■ ACTIVITY ■
Check every line of the data and copy the ones where "current" appears.

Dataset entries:
Start of Block

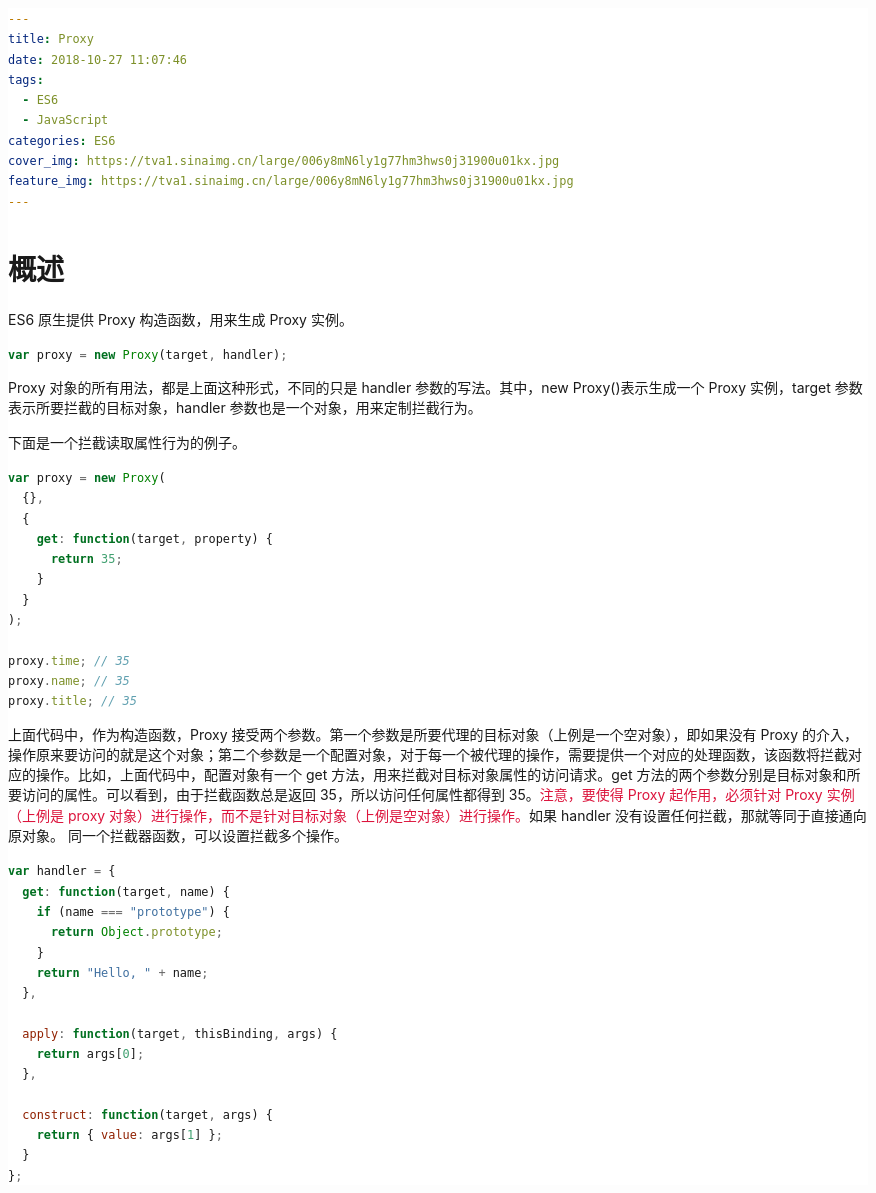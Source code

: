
 ```yaml
---
title: Proxy
date: 2018-10-27 11:07:46
tags:
  - ES6
  - JavaScript
categories: ES6
cover_img: https://tva1.sinaimg.cn/large/006y8mN6ly1g77hm3hws0j31900u01kx.jpg
feature_img: https://tva1.sinaimg.cn/large/006y8mN6ly1g77hm3hws0j31900u01kx.jpg
---
```


# 概述

ES6 原生提供 Proxy 构造函数，用来生成 Proxy 实例。

```javascript
var proxy = new Proxy(target, handler);
```

Proxy 对象的所有用法，都是上面这种形式，不同的只是 handler 参数的写法。其中，new Proxy()表示生成一个 Proxy 实例，target 参数表示所要拦截的目标对象，handler 参数也是一个对象，用来定制拦截行为。



下面是一个拦截读取属性行为的例子。

```javascript
var proxy = new Proxy(
  {},
  {
    get: function(target, property) {
      return 35;
    }
  }
);

proxy.time; // 35
proxy.name; // 35
proxy.title; // 35
```

上面代码中，作为构造函数，Proxy 接受两个参数。第一个参数是所要代理的目标对象（上例是一个空对象），即如果没有 Proxy 的介入，操作原来要访问的就是这个对象；第二个参数是一个配置对象，对于每一个被代理的操作，需要提供一个对应的处理函数，该函数将拦截对应的操作。比如，上面代码中，配置对象有一个 get 方法，用来拦截对目标对象属性的访问请求。get 方法的两个参数分别是目标对象和所要访问的属性。可以看到，由于拦截函数总是返回 35，所以访问任何属性都得到 35。<font color="#DC143C">注意，要使得 Proxy 起作用，必须针对 Proxy 实例（上例是 proxy 对象）进行操作，而不是针对目标对象（上例是空对象）进行操作。</font>如果 handler 没有设置任何拦截，那就等同于直接通向原对象。
同一个拦截器函数，可以设置拦截多个操作。

```javascript
var handler = {
  get: function(target, name) {
    if (name === "prototype") {
      return Object.prototype;
    }
    return "Hello, " + name;
  },

  apply: function(target, thisBinding, args) {
    return args[0];
  },

  construct: function(target, args) {
    return { value: args[1] };
  }
};

```

  [Symbol.for("secret")]: "4"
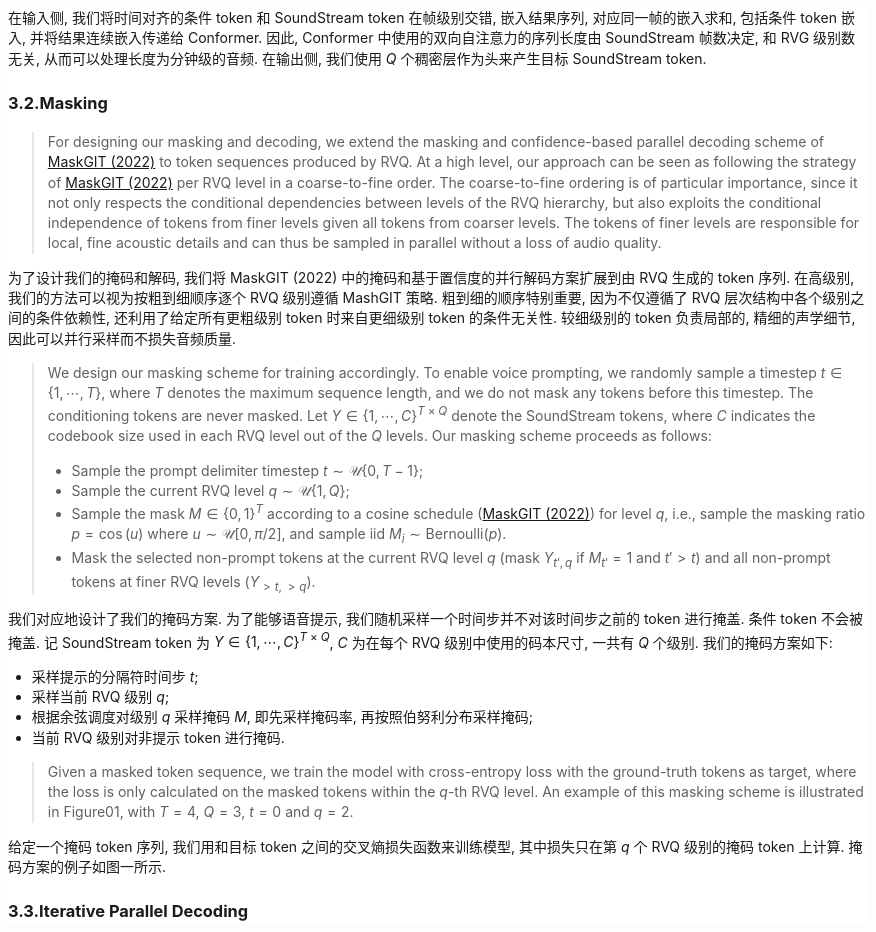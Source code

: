 在输入侧, 我们将时间对齐的条件 token 和 SoundStream token 在帧级别交错, 嵌入结果序列, 对应同一帧的嵌入求和, 包括条件 token 嵌入, 并将结果连续嵌入传递给 Conformer.
因此, Conformer 中使用的双向自注意力的序列长度由 SoundStream 帧数决定, 和 RVG 级别数无关, 从而可以处理长度为分钟级的音频.
在输出侧, 我们使用 $Q$ 个稠密层作为头来产生目标 SoundStream token.

### 3.2.Masking

> For designing our masking and decoding, we extend the masking and confidence-based parallel decoding scheme of [MaskGIT (2022)]() to token sequences produced by RVQ. At a high level, our approach can be seen as following the strategy of [MaskGIT (2022)]() per RVQ level in a coarse-to-fine order.
> The coarse-to-fine ordering is of particular importance, since it not only respects the conditional dependencies between levels of the RVQ hierarchy, but also exploits the conditional independence of tokens from finer levels given all tokens from coarser levels.
> The tokens of finer levels are responsible for local, fine acoustic details and can thus be sampled in parallel without a loss of audio quality.

为了设计我们的掩码和解码, 我们将 MaskGIT (2022) 中的掩码和基于置信度的并行解码方案扩展到由 RVQ 生成的 token 序列. 在高级别, 我们的方法可以视为按粗到细顺序逐个 RVQ 级别遵循 MashGIT 策略.
粗到细的顺序特别重要, 因为不仅遵循了 RVQ 层次结构中各个级别之间的条件依赖性, 还利用了给定所有更粗级别 token 时来自更细级别 token 的条件无关性.
较细级别的 token 负责局部的, 精细的声学细节, 因此可以并行采样而不损失音频质量.

> We design our masking scheme for training accordingly. To enable voice prompting, we randomly sample a timestep $t\in\{1,\cdots,T\}$, where $T$ denotes the maximum sequence length, and we do not mask any tokens before this timestep.
> The conditioning tokens are never masked.
> Let $Y\in\{1,\cdots, C\}^{T\times Q}$ denote the SoundStream tokens, where $C$ indicates the codebook size used in each RVQ level out of the $Q$ levels.
> Our masking scheme proceeds as follows:
> - Sample the prompt delimiter timestep $t\sim\mathcal{U}\{0,T-1\}$;
> - Sample the current RVQ level $q\sim\mathcal{U}\{1,Q\}$;
> - Sample the mask $M \in \{0, 1\}^T$ according to a cosine schedule ([MaskGIT (2022)]()) for level $q$, i.e., sample the masking ratio $p = \cos(u)$ where $u \sim \mathcal{U}[0, \pi/2]$, and sample iid $M_i\sim \text{Bernoulli}(p)$.
> - Mask the selected non-prompt tokens at the current RVQ level $q$ (mask $Y_{t',q}$ if $M_{t'}= 1$ and $t'>t$) and all non-prompt tokens at finer RVQ levels ($Y_{>t,>q}$).

我们对应地设计了我们的掩码方案. 为了能够语音提示, 我们随机采样一个时间步并不对该时间步之前的 token 进行掩盖.
条件 token 不会被掩盖.
记 SoundStream token 为 $Y\in\{1,\cdots, C\}^{T\times Q}$, $C$ 为在每个 RVQ 级别中使用的码本尺寸, 一共有 $Q$ 个级别.
我们的掩码方案如下:
- 采样提示的分隔符时间步 $t$;
- 采样当前 RVQ 级别 $q$;
- 根据余弦调度对级别 $q$ 采样掩码 $M$, 即先采样掩码率, 再按照伯努利分布采样掩码;
- 当前 RVQ 级别对非提示 token 进行掩码.

> Given a masked token sequence, we train the model with cross-entropy loss with the ground-truth tokens as target, where the loss is only calculated on the masked tokens within the $q$-th RVQ level. An example of this masking scheme is illustrated in Figure01, with $T = 4$, $Q = 3$, $t = 0$ and $q = 2$.

给定一个掩码 token 序列, 我们用和目标 token 之间的交叉熵损失函数来训练模型, 其中损失只在第 $q$ 个 RVQ 级别的掩码 token 上计算. 掩码方案的例子如图一所示.

### 3.3.Iterative Parallel Decoding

End of Block

■ RESPONSE TO THE EXERCISE ■
> - Sample the current RVQ level $q\sim\mathcal{U}\{1,Q\}$;
> - Mask the selected non-prompt tokens at the current RVQ level $q$ (mask $Y_{t',q}$ if $M_{t'}= 1$ and $t'>t$) and all non-prompt tokens at finer RVQ levels ($Y_{>t,>q}$).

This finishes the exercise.